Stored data
○ ○ ○ ○ ○
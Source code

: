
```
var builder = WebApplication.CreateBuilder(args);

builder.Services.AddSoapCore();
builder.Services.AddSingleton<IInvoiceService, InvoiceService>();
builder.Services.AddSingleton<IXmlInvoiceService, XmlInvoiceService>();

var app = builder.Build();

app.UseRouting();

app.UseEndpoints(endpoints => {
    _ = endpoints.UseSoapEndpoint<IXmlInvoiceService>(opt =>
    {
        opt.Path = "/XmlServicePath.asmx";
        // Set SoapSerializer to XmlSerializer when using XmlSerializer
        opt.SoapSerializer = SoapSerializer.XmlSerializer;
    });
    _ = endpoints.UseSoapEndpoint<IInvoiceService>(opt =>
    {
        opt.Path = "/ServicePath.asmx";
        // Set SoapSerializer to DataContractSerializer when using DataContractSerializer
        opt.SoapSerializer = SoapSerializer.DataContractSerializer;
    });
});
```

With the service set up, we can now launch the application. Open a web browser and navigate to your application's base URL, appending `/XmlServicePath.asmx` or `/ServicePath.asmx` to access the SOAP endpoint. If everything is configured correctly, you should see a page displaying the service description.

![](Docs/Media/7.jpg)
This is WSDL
○ ○ ○ ○ ○
The problem:
All of the records above are to be printed again exactly as they appear.

Written answer:
Source code

:
```
var builder = WebApplication.CreateBuilder(args);

builder.Services.AddSoapCore();
builder.Services.AddSingleton<IInvoiceService, InvoiceService>();
builder.Services.AddSingleton<IXmlInvoiceService, XmlInvoiceService>();

var app = builder.Build();

app.UseRouting();

app.UseEndpoints(endpoints => {
    _ = endpoints.UseSoapEndpoint<IXmlInvoiceService>(opt =>
    {
        opt.Path = "/XmlServicePath.asmx";
        // Set SoapSerializer to XmlSerializer when using XmlSerializer
        opt.SoapSerializer = SoapSerializer.XmlSerializer;
    });
    _ = endpoints.UseSoapEndpoint<IInvoiceService>(opt =>
    {
        opt.Path = "/ServicePath.asmx";
        // Set SoapSerializer to DataContractSerializer when using DataContractSerializer
        opt.SoapSerializer = SoapSerializer.DataContractSerializer;
    });
});
```

With the service set up, we can now launch the application. Open a web browser and navigate to your application's base URL, appending `/XmlServicePath.asmx` or `/ServicePath.asmx` to access the SOAP endpoint. If everything is configured correctly, you should see a page displaying the service description.

![](Docs/Media/7.jpg)
This is WSDL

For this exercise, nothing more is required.